In the whole cohort, 22 of 316 patients (7%) were determined as "death by neurologic criteria". There were 94 of 316 patients (30%) who had an event needing cardiopulmonary resuscitation within 24 hours of death: 17 of these patients (17/94; 18%) died after failed cardiopulmonary resuscitation without a do-not-resuscitate order, and the other 77 of 94 patients (82%) had a do-not-resuscitate order after cardiopulmonary resuscitation. Overall, there were 200 of 316 patients (63%) who had a do-not-resuscitate order and were entered into the palliative program: 169 of 200 (85%) died after life-sustaining treatment was limited, and the other 31 of 200 (15%) died after life-sustaining treatment was withdrawn. From 2011 to 2017, the time-trend in end-of-life care showed the following associations: 1) a decrease in PICU mortality utilization rate, from 22% to 7% (p < 0.001); 2) a decrease in use of catecholamine infusions after do-not-resuscitate consent, from 87% to 47% (p = 0.001), in patients having limitation in life-sustaining treatment; and 3) an increase in withdrawal of life-sustaining treatment, from 4% to 31% (p < 0.001).

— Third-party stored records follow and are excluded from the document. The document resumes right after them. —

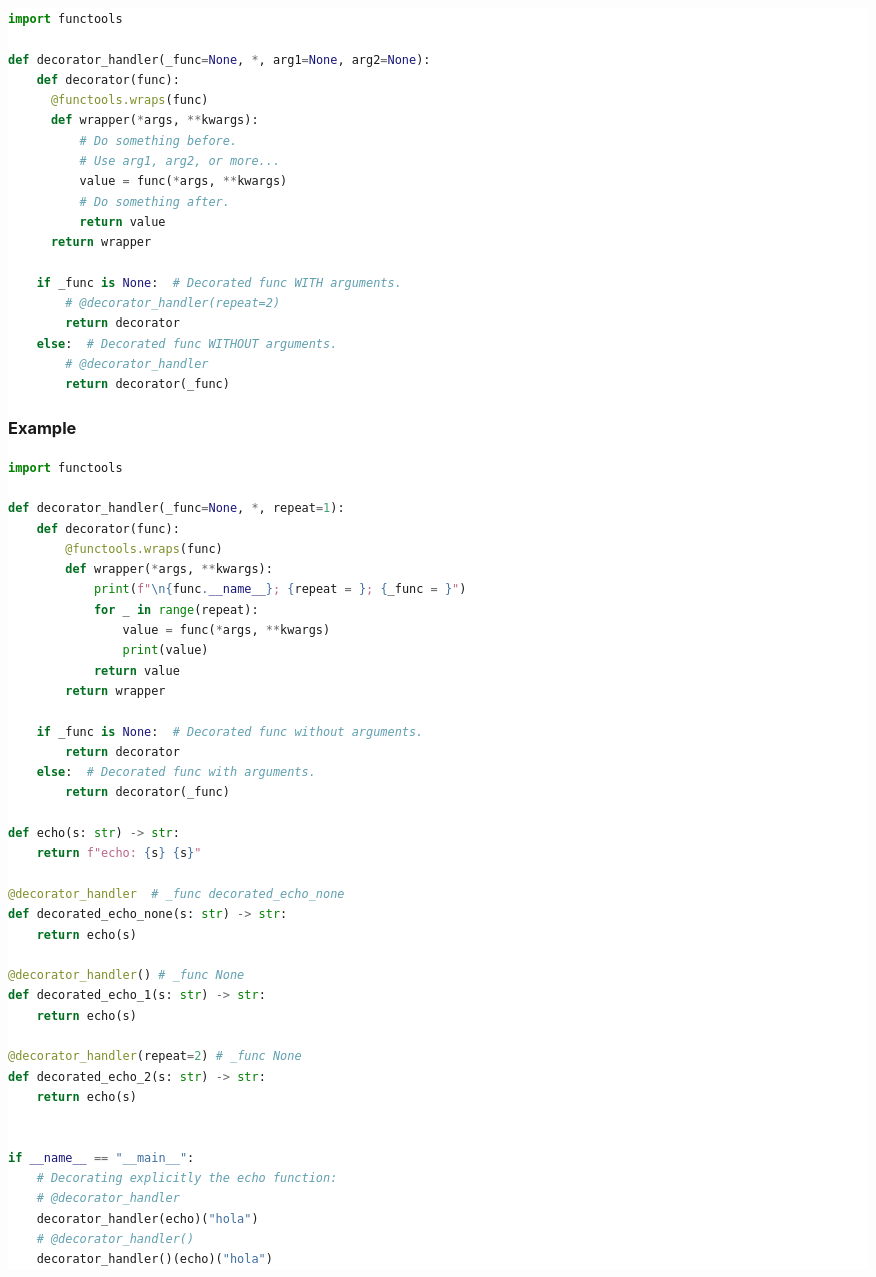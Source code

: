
 ```python
import functools

def decorator_handler(_func=None, *, arg1=None, arg2=None):
    def decorator(func):
      @functools.wraps(func)
      def wrapper(*args, **kwargs):
          # Do something before.
          # Use arg1, arg2, or more...
          value = func(*args, **kwargs)
          # Do something after.
          return value
      return wrapper

    if _func is None:  # Decorated func WITH arguments.
        # @decorator_handler(repeat=2)
        return decorator
    else:  # Decorated func WITHOUT arguments.
        # @decorator_handler
        return decorator(_func)
```

### Example
```python
import functools

def decorator_handler(_func=None, *, repeat=1):
    def decorator(func):
        @functools.wraps(func)
        def wrapper(*args, **kwargs):
            print(f"\n{func.__name__}; {repeat = }; {_func = }")
            for _ in range(repeat):
                value = func(*args, **kwargs)
                print(value)
            return value
        return wrapper

    if _func is None:  # Decorated func without arguments.
        return decorator
    else:  # Decorated func with arguments.
        return decorator(_func)

def echo(s: str) -> str:
    return f"echo: {s} {s}"

@decorator_handler  # _func decorated_echo_none
def decorated_echo_none(s: str) -> str:
    return echo(s)

@decorator_handler() # _func None
def decorated_echo_1(s: str) -> str:
    return echo(s)

@decorator_handler(repeat=2) # _func None
def decorated_echo_2(s: str) -> str:
    return echo(s)


if __name__ == "__main__":
    # Decorating explicitly the echo function:
    # @decorator_handler
    decorator_handler(echo)("hola")
    # @decorator_handler()
    decorator_handler()(echo)("hola")
```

In our practice in a single PICU-center in Taiwan, we have seen that the integration of a palliative care consultation service, developed after the revision of a national "Palliative Care Act," was associated with increased willingness to accept withdrawal of life-sustaining treatment and a lowered PICU care intensity at the end-of-life.

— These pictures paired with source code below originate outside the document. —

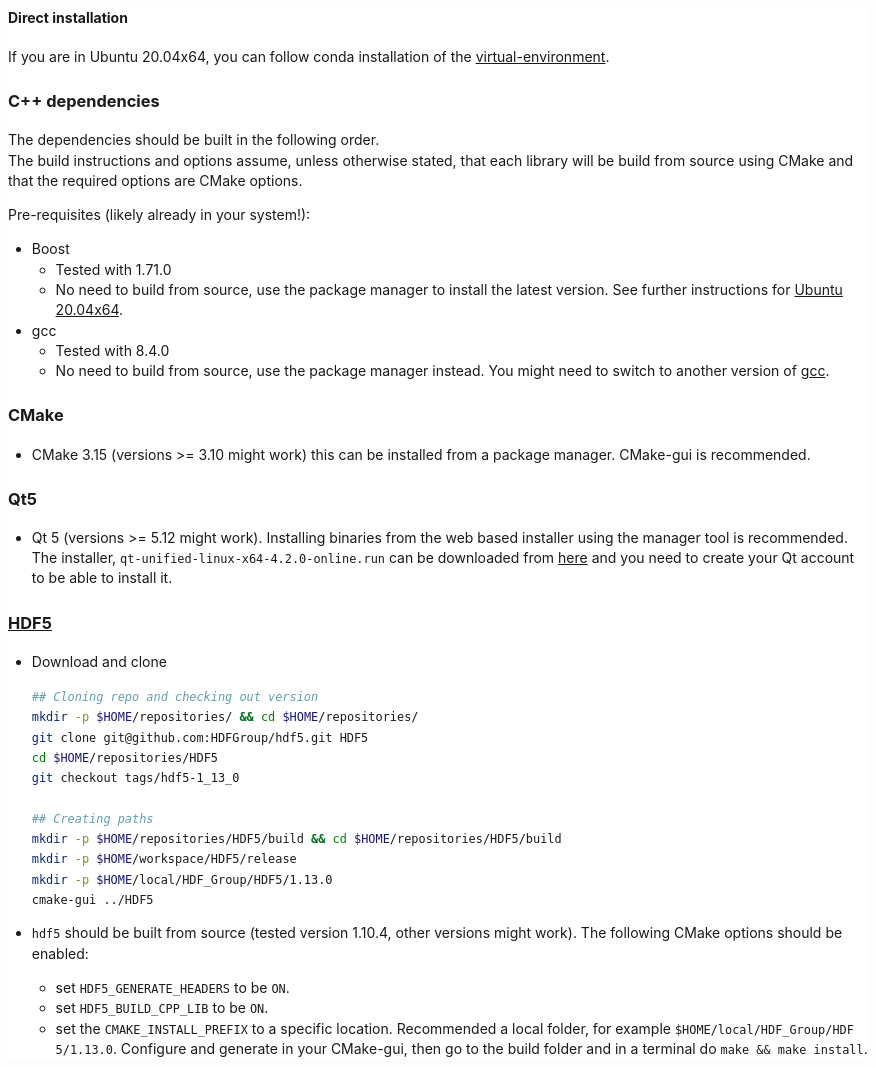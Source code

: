 #### Direct installation
If you are in Ubuntu 20.04x64, you can follow conda installation of the [virtual-environment](dependencies/virtual-environment).

### C++ dependencies
The dependencies should be built in the following order.  
The build instructions and options assume, unless otherwise stated, that each library will be build from source using CMake and that the required options are CMake options.

Pre-requisites (likely already in your system!):

* Boost
    * Tested with 1.71.0
    * No need to build from source, use the package manager to install the latest version. See further instructions for [Ubuntu 20.04x64](https://www.devmanuals.net/install/ubuntu/ubuntu-20-04-focal-fossa/installing-libboost-all-dev-on-ubuntu20-04.html).
*  gcc
    * Tested with 8.4.0
    * No need to build from source, use the package manager instead. You might need to switch to another version of [gcc](https://linuxconfig.org/how-to-switch-between-multiple-gcc-and-g-compiler-versions-on-ubuntu-20-04-lts-focal-fossa).

### CMake
* CMake 3.15 (versions >= 3.10 might work) this can be installed from a package manager. CMake-gui is recommended.

### Qt5
* Qt 5 (versions >= 5.12 might work). Installing binaries from the web based installer using the manager tool is recommended. 
  The installer, `qt-unified-linux-x64-4.2.0-online.run` can be downloaded from [here](https://download.qt.io/archive/online_installers/4.2/) and you need to create your Qt account to be able to install it.

### [HDF5](https://github.com/HDFGroup/hdf5)
* Download and clone
  ```bash 
  ## Cloning repo and checking out version
  mkdir -p $HOME/repositories/ && cd $HOME/repositories/
  git clone git@github.com:HDFGroup/hdf5.git HDF5
  cd $HOME/repositories/HDF5
  git checkout tags/hdf5-1_13_0 
  
  ## Creating paths 
  mkdir -p $HOME/repositories/HDF5/build && cd $HOME/repositories/HDF5/build
  mkdir -p $HOME/workspace/HDF5/release
  mkdir -p $HOME/local/HDF_Group/HDF5/1.13.0
  cmake-gui ../HDF5
  ```
  
* `hdf5` should be built from source (tested version 1.10.4, other versions might work). The following CMake options should be enabled:
  * set `HDF5_GENERATE_HEADERS` to be `ON`.
  * set `HDF5_BUILD_CPP_LIB` to be `ON`.
  * set the `CMAKE_INSTALL_PREFIX` to a specific location. Recommended a local folder, for example `$HOME/local/HDF_Group/HDF5/1.13.0`.
  Configure and generate in your CMake-gui, then go to the build folder and in a terminal do `make && make install`.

医学进步和台湾全民健康保险覆盖意味着儿科重症监护病房(PICU)的死亡率较低。本研究描述了 2011 年至 2017 年期间,在一家三级转诊儿童医院的单一中心,死亡模式和临终关怀的变化。
台湾一家儿童医院的多学科 PICU。
PICU 患者中有 316 人死亡。
2013 年《安宁缓和医疗条例》修订后,在 PICU 服务中提供姑息治疗咨询。
在整个队列中,316 名患者中有 22 名(7%)被确定为“神经学标准死亡”。316 名患者中有 94 名(30%)在死亡前 24 小时内发生需要心肺复苏的事件:其中 17 名患者(17/94;18%)在没有拒绝心肺复苏的情况下心肺复苏失败后死亡,94 名患者中有 77 名(77/94)在心肺复苏后下达了拒绝心肺复苏的医嘱。总体而言,316 名患者中有 200 名(63%)下达了拒绝心肺复苏的医嘱,并进入姑息治疗计划:200 名患者中有 169 名(85%)在限制生命维持治疗后死亡,200 名患者中有 31 名(15%)在停止生命维持治疗后死亡。2011 年至 2017 年,临终关怀的时间趋势显示出以下关联:1)PICU 死亡率使用率从 22%降至 7%(p<0.001);2)在限制生命维持治疗的患者中,拒绝心肺复苏同意后使用去甲肾上腺素输注的比例从 87%降至 47%(p=0.001);3)停止生命维持治疗的比例从 4%增加到 31%(p<0.001)。
在台湾一家 PICU 中心的实践中,我们发现姑息治疗咨询服务的整合与接受停止生命维持治疗的意愿增加以及临终关怀时 PICU 护理强度降低有关,该服务是在国家《缓和医疗法》修订后发展起来的。